Description of the task: Your job is to print the listing exactly.

Raw data:
■ ■ ■
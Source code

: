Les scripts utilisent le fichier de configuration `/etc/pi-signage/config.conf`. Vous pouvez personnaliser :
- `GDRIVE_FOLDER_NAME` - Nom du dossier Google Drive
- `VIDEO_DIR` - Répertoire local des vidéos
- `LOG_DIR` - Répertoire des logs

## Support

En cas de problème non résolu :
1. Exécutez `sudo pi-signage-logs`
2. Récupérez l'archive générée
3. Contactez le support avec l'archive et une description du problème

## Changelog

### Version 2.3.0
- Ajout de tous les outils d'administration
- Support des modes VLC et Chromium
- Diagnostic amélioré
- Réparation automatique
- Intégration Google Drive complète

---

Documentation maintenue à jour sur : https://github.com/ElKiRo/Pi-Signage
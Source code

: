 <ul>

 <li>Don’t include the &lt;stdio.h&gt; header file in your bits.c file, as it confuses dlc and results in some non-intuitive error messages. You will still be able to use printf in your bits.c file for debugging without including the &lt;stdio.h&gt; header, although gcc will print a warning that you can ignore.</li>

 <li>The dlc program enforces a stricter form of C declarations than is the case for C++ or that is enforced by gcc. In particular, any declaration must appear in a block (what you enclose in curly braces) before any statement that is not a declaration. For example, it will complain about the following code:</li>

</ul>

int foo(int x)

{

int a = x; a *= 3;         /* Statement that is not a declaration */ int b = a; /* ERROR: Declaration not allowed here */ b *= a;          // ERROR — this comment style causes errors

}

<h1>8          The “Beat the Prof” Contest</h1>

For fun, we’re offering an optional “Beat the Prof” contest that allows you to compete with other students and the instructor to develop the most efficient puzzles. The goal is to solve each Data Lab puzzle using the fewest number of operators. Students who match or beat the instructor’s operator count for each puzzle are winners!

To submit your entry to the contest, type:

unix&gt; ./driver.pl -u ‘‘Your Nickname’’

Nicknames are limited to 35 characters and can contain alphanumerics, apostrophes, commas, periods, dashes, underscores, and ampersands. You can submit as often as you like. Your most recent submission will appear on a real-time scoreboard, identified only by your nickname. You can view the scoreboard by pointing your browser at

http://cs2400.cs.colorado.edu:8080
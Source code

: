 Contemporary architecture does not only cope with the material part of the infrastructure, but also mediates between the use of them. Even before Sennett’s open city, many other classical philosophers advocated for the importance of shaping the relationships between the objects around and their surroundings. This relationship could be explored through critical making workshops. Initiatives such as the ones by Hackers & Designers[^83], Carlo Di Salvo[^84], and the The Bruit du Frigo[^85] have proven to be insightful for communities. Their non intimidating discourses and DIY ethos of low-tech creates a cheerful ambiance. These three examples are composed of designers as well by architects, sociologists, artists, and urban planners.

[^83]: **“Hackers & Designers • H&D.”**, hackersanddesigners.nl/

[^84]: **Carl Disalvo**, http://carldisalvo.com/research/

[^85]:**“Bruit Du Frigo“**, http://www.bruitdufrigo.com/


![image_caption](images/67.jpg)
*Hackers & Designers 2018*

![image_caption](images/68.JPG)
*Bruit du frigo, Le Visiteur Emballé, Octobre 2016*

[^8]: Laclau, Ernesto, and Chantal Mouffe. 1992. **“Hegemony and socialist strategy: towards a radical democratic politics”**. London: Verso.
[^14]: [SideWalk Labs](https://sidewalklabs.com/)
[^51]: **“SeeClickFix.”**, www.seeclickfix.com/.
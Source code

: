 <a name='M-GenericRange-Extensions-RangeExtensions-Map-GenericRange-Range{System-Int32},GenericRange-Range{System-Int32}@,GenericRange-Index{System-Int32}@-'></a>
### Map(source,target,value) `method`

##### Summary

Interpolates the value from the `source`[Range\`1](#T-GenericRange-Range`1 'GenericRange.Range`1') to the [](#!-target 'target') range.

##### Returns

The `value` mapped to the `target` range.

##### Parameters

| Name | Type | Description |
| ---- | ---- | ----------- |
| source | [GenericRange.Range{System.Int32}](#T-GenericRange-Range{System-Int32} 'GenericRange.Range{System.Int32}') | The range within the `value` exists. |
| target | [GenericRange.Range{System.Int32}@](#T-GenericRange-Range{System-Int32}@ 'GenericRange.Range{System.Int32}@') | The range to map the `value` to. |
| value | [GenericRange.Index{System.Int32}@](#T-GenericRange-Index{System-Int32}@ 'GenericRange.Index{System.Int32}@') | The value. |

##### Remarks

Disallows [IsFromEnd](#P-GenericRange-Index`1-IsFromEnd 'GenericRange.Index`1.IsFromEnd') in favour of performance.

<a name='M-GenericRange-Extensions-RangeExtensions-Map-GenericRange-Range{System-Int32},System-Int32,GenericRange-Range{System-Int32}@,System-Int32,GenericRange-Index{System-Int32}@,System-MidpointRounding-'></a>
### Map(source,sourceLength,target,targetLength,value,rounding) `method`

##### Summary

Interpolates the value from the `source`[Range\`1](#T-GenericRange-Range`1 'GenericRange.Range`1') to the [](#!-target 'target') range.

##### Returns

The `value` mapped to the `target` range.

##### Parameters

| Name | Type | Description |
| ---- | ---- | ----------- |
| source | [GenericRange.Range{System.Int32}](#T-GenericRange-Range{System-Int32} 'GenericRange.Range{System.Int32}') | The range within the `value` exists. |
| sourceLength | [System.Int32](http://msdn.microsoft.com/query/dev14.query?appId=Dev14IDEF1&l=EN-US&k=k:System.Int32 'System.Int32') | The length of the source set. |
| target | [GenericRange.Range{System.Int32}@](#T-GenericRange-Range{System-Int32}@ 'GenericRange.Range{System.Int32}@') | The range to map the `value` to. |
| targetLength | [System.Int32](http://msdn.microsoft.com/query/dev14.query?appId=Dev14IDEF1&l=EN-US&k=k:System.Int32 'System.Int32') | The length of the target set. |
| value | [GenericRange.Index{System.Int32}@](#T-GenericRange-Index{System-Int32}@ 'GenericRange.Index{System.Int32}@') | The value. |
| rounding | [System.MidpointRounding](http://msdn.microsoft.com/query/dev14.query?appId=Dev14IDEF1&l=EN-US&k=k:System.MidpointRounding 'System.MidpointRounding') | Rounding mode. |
■ ■ ■
Final answer:
Source code

:Les scripts utilisent le fichier de configuration `/etc/pi-signage/config.conf`. Vous pouvez personnaliser :
- `GDRIVE_FOLDER_NAME` - Nom du dossier Google Drive
- `VIDEO_DIR` - Répertoire local des vidéos
- `LOG_DIR` - Répertoire des logs

## Support

En cas de problème non résolu :
1. Exécutez `sudo pi-signage-logs`
2. Récupérez l'archive générée
3. Contactez le support avec l'archive et une description du problème

## Changelog

### Version 2.3.0
- Ajout de tous les outils d'administration
- Support des modes VLC et Chromium
- Diagnostic amélioré
- Réparation automatique
- Intégration Google Drive complète

---

Documentation maintenue à jour sur : https://github.com/ElKiRo/Pi-Signage
Source code

: <ul>

 <li>Don’t include the &lt;stdio.h&gt; header file in your bits.c file, as it confuses dlc and results in some non-intuitive error messages. You will still be able to use printf in your bits.c file for debugging without including the &lt;stdio.h&gt; header, although gcc will print a warning that you can ignore.</li>

 <li>The dlc program enforces a stricter form of C declarations than is the case for C++ or that is enforced by gcc. In particular, any declaration must appear in a block (what you enclose in curly braces) before any statement that is not a declaration. For example, it will complain about the following code:</li>

</ul>

int foo(int x)

{

int a = x; a *= 3;         /* Statement that is not a declaration */ int b = a; /* ERROR: Declaration not allowed here */ b *= a;          // ERROR — this comment style causes errors

}

<h1>8          The “Beat the Prof” Contest</h1>

For fun, we’re offering an optional “Beat the Prof” contest that allows you to compete with other students and the instructor to develop the most efficient puzzles. The goal is to solve each Data Lab puzzle using the fewest number of operators. Students who match or beat the instructor’s operator count for each puzzle are winners!

To submit your entry to the contest, type:

unix&gt; ./driver.pl -u ‘‘Your Nickname’’

Nicknames are limited to 35 characters and can contain alphanumerics, apostrophes, commas, periods, dashes, underscores, and ampersands. You can submit as often as you like. Your most recent submission will appear on a real-time scoreboard, identified only by your nickname. You can view the scoreboard by pointing your browser at

http://cs2400.cs.colorado.edu:8080
Source code

: Contemporary architecture does not only cope with the material part of the infrastructure, but also mediates between the use of them. Even before Sennett’s open city, many other classical philosophers advocated for the importance of shaping the relationships between the objects around and their surroundings. This relationship could be explored through critical making workshops. Initiatives such as the ones by Hackers & Designers[^83], Carlo Di Salvo[^84], and the The Bruit du Frigo[^85] have proven to be insightful for communities. Their non intimidating discourses and DIY ethos of low-tech creates a cheerful ambiance. These three examples are composed of designers as well by architects, sociologists, artists, and urban planners.

[^83]: **“Hackers & Designers • H&D.”**, hackersanddesigners.nl/

[^84]: **Carl Disalvo**, http://carldisalvo.com/research/

[^85]:**“Bruit Du Frigo“**, http://www.bruitdufrigo.com/


![image_caption](images/67.jpg)
*Hackers & Designers 2018*

![image_caption](images/68.JPG)
*Bruit du frigo, Le Visiteur Emballé, Octobre 2016*

[^8]: Laclau, Ernesto, and Chantal Mouffe. 1992. **“Hegemony and socialist strategy: towards a radical democratic politics”**. London: Verso.
[^14]: [SideWalk Labs](https://sidewalklabs.com/)
[^51]: **“SeeClickFix.”**, www.seeclickfix.com/.
Source code

: <a name='M-GenericRange-Extensions-RangeExtensions-Map-GenericRange-Range{System-Int32},GenericRange-Range{System-Int32}@,GenericRange-Index{System-Int32}@-'></a>
### Map(source,target,value) `method`

##### Summary

Interpolates the value from the `source`[Range\`1](#T-GenericRange-Range`1 'GenericRange.Range`1') to the [](#!-target 'target') range.

##### Returns

The `value` mapped to the `target` range.

##### Parameters

| Name | Type | Description |
| ---- | ---- | ----------- |
| source | [GenericRange.Range{System.Int32}](#T-GenericRange-Range{System-Int32} 'GenericRange.Range{System.Int32}') | The range within the `value` exists. |
| target | [GenericRange.Range{System.Int32}@](#T-GenericRange-Range{System-Int32}@ 'GenericRange.Range{System.Int32}@') | The range to map the `value` to. |
| value | [GenericRange.Index{System.Int32}@](#T-GenericRange-Index{System-Int32}@ 'GenericRange.Index{System.Int32}@') | The value. |

##### Remarks

Disallows [IsFromEnd](#P-GenericRange-Index`1-IsFromEnd 'GenericRange.Index`1.IsFromEnd') in favour of performance.

<a name='M-GenericRange-Extensions-RangeExtensions-Map-GenericRange-Range{System-Int32},System-Int32,GenericRange-Range{System-Int32}@,System-Int32,GenericRange-Index{System-Int32}@,System-MidpointRounding-'></a>
### Map(source,sourceLength,target,targetLength,value,rounding) `method`

##### Summary

Interpolates the value from the `source`[Range\`1](#T-GenericRange-Range`1 'GenericRange.Range`1') to the [](#!-target 'target') range.

##### Returns

The `value` mapped to the `target` range.

##### Parameters

| Name | Type | Description |
| ---- | ---- | ----------- |
| source | [GenericRange.Range{System.Int32}](#T-GenericRange-Range{System-Int32} 'GenericRange.Range{System.Int32}') | The range within the `value` exists. |
| sourceLength | [System.Int32](http://msdn.microsoft.com/query/dev14.query?appId=Dev14IDEF1&l=EN-US&k=k:System.Int32 'System.Int32') | The length of the source set. |
| target | [GenericRange.Range{System.Int32}@](#T-GenericRange-Range{System-Int32}@ 'GenericRange.Range{System.Int32}@') | The range to map the `value` to. |
| targetLength | [System.Int32](http://msdn.microsoft.com/query/dev14.query?appId=Dev14IDEF1&l=EN-US&k=k:System.Int32 'System.Int32') | The length of the target set. |
| value | [GenericRange.Index{System.Int32}@](#T-GenericRange-Index{System-Int32}@ 'GenericRange.Index{System.Int32}@') | The value. |
| rounding | [System.MidpointRounding](http://msdn.microsoft.com/query/dev14.query?appId=Dev14IDEF1&l=EN-US&k=k:System.MidpointRounding 'System.MidpointRounding') | Rounding mode. |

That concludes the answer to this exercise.